---------- Supplied data

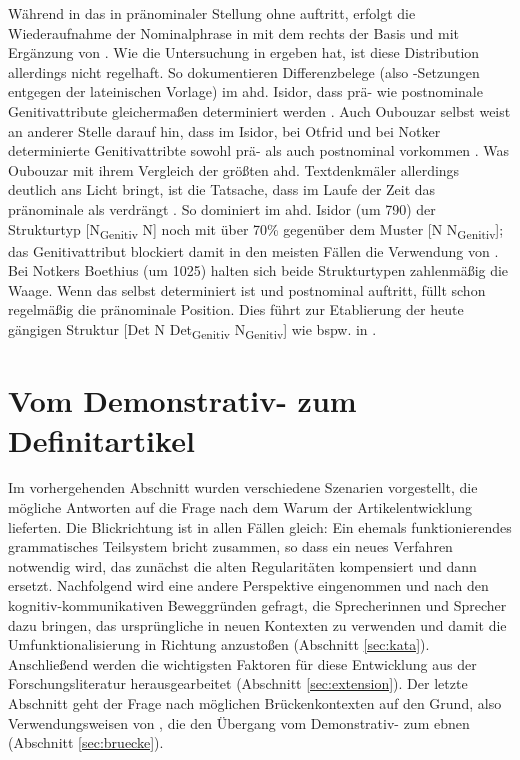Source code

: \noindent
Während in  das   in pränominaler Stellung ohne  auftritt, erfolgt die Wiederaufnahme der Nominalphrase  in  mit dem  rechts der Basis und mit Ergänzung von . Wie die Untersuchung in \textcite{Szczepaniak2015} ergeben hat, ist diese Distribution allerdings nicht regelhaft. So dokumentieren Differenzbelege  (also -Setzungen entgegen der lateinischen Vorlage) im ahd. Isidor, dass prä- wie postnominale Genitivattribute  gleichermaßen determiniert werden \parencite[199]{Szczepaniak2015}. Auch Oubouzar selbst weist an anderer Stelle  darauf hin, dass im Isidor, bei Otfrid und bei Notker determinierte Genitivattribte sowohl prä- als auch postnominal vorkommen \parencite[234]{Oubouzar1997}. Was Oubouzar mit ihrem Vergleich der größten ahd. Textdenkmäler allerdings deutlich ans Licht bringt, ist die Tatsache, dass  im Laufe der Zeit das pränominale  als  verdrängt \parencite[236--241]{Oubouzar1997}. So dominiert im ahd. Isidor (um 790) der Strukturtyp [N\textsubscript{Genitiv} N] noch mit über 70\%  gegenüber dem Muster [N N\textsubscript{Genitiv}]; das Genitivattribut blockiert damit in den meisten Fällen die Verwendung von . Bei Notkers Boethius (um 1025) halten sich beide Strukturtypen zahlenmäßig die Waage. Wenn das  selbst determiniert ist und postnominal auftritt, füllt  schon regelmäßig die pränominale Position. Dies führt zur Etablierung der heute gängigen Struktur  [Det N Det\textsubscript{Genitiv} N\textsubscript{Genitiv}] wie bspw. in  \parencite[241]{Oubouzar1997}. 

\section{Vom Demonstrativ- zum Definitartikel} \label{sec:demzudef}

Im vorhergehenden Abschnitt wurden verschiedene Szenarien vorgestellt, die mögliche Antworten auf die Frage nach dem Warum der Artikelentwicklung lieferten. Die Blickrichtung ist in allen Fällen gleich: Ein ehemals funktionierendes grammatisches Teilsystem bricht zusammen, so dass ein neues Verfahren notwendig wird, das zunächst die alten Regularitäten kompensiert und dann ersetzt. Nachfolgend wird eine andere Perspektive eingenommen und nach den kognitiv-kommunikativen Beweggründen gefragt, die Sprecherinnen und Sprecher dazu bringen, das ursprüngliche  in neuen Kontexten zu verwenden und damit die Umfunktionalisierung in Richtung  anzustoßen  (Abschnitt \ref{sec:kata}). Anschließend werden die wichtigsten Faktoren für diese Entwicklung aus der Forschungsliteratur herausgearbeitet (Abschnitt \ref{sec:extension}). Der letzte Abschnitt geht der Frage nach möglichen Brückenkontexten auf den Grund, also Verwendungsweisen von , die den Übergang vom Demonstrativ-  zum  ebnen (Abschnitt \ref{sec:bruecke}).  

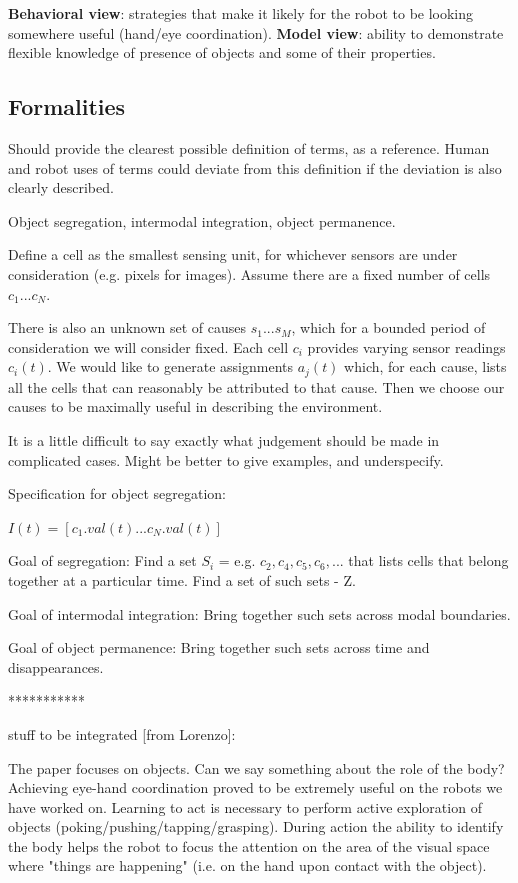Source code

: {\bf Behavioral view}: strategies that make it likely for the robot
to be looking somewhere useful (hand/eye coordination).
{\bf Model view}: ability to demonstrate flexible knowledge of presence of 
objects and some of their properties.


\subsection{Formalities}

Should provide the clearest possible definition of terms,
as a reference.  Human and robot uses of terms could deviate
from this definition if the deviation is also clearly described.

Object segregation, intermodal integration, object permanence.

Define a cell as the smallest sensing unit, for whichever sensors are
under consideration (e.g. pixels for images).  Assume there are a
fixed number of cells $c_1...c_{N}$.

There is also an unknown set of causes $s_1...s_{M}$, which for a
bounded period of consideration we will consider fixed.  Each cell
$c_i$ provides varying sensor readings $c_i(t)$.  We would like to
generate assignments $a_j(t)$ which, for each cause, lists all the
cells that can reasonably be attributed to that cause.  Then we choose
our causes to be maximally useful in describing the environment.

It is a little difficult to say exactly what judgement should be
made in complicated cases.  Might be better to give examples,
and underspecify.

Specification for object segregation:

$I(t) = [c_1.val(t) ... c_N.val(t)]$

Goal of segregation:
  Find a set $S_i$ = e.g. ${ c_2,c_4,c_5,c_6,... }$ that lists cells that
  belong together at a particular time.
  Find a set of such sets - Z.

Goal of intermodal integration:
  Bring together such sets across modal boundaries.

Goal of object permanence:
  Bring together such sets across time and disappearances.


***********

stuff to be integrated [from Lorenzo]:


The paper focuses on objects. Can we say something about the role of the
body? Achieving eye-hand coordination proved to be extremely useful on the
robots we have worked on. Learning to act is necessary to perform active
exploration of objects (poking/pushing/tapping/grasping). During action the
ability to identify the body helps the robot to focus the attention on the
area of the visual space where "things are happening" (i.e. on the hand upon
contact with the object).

--------------------

▸ **Work order**: Write out the records once more, exactly as they stand, with no images.

▸ **The completed task**:
Source code

: \noindent
Während in  das   in pränominaler Stellung ohne  auftritt, erfolgt die Wiederaufnahme der Nominalphrase  in  mit dem  rechts der Basis und mit Ergänzung von . Wie die Untersuchung in \textcite{Szczepaniak2015} ergeben hat, ist diese Distribution allerdings nicht regelhaft. So dokumentieren Differenzbelege  (also -Setzungen entgegen der lateinischen Vorlage) im ahd. Isidor, dass prä- wie postnominale Genitivattribute  gleichermaßen determiniert werden \parencite[199]{Szczepaniak2015}. Auch Oubouzar selbst weist an anderer Stelle  darauf hin, dass im Isidor, bei Otfrid und bei Notker determinierte Genitivattribte sowohl prä- als auch postnominal vorkommen \parencite[234]{Oubouzar1997}. Was Oubouzar mit ihrem Vergleich der größten ahd. Textdenkmäler allerdings deutlich ans Licht bringt, ist die Tatsache, dass  im Laufe der Zeit das pränominale  als  verdrängt \parencite[236--241]{Oubouzar1997}. So dominiert im ahd. Isidor (um 790) der Strukturtyp [N\textsubscript{Genitiv} N] noch mit über 70\%  gegenüber dem Muster [N N\textsubscript{Genitiv}]; das Genitivattribut blockiert damit in den meisten Fällen die Verwendung von . Bei Notkers Boethius (um 1025) halten sich beide Strukturtypen zahlenmäßig die Waage. Wenn das  selbst determiniert ist und postnominal auftritt, füllt  schon regelmäßig die pränominale Position. Dies führt zur Etablierung der heute gängigen Struktur  [Det N Det\textsubscript{Genitiv} N\textsubscript{Genitiv}] wie bspw. in  \parencite[241]{Oubouzar1997}. 

\section{Vom Demonstrativ- zum Definitartikel} \label{sec:demzudef}

Im vorhergehenden Abschnitt wurden verschiedene Szenarien vorgestellt, die mögliche Antworten auf die Frage nach dem Warum der Artikelentwicklung lieferten. Die Blickrichtung ist in allen Fällen gleich: Ein ehemals funktionierendes grammatisches Teilsystem bricht zusammen, so dass ein neues Verfahren notwendig wird, das zunächst die alten Regularitäten kompensiert und dann ersetzt. Nachfolgend wird eine andere Perspektive eingenommen und nach den kognitiv-kommunikativen Beweggründen gefragt, die Sprecherinnen und Sprecher dazu bringen, das ursprüngliche  in neuen Kontexten zu verwenden und damit die Umfunktionalisierung in Richtung  anzustoßen  (Abschnitt \ref{sec:kata}). Anschließend werden die wichtigsten Faktoren für diese Entwicklung aus der Forschungsliteratur herausgearbeitet (Abschnitt \ref{sec:extension}). Der letzte Abschnitt geht der Frage nach möglichen Brückenkontexten auf den Grund, also Verwendungsweisen von , die den Übergang vom Demonstrativ-  zum  ebnen (Abschnitt \ref{sec:bruecke}).  

Source code

: {\bf Behavioral view}: strategies that make it likely for the robot
to be looking somewhere useful (hand/eye coordination).
{\bf Model view}: ability to demonstrate flexible knowledge of presence of 
objects and some of their properties.


\subsection{Formalities}

Should provide the clearest possible definition of terms,
as a reference.  Human and robot uses of terms could deviate
from this definition if the deviation is also clearly described.

Object segregation, intermodal integration, object permanence.

Define a cell as the smallest sensing unit, for whichever sensors are
under consideration (e.g. pixels for images).  Assume there are a
fixed number of cells $c_1...c_{N}$.

There is also an unknown set of causes $s_1...s_{M}$, which for a
bounded period of consideration we will consider fixed.  Each cell
$c_i$ provides varying sensor readings $c_i(t)$.  We would like to
generate assignments $a_j(t)$ which, for each cause, lists all the
cells that can reasonably be attributed to that cause.  Then we choose
our causes to be maximally useful in describing the environment.

It is a little difficult to say exactly what judgement should be
made in complicated cases.  Might be better to give examples,
and underspecify.

Specification for object segregation:

$I(t) = [c_1.val(t) ... c_N.val(t)]$

Goal of segregation:
  Find a set $S_i$ = e.g. ${ c_2,c_4,c_5,c_6,... }$ that lists cells that
  belong together at a particular time.
  Find a set of such sets - Z.

Goal of intermodal integration:
  Bring together such sets across modal boundaries.

Goal of object permanence:
  Bring together such sets across time and disappearances.


***********

stuff to be integrated [from Lorenzo]:


The paper focuses on objects. Can we say something about the role of the
body? Achieving eye-hand coordination proved to be extremely useful on the
robots we have worked on. Learning to act is necessary to perform active
exploration of objects (poking/pushing/tapping/grasping). During action the
ability to identify the body helps the robot to focus the attention on the
area of the visual space where "things are happening" (i.e. on the hand upon
contact with the object).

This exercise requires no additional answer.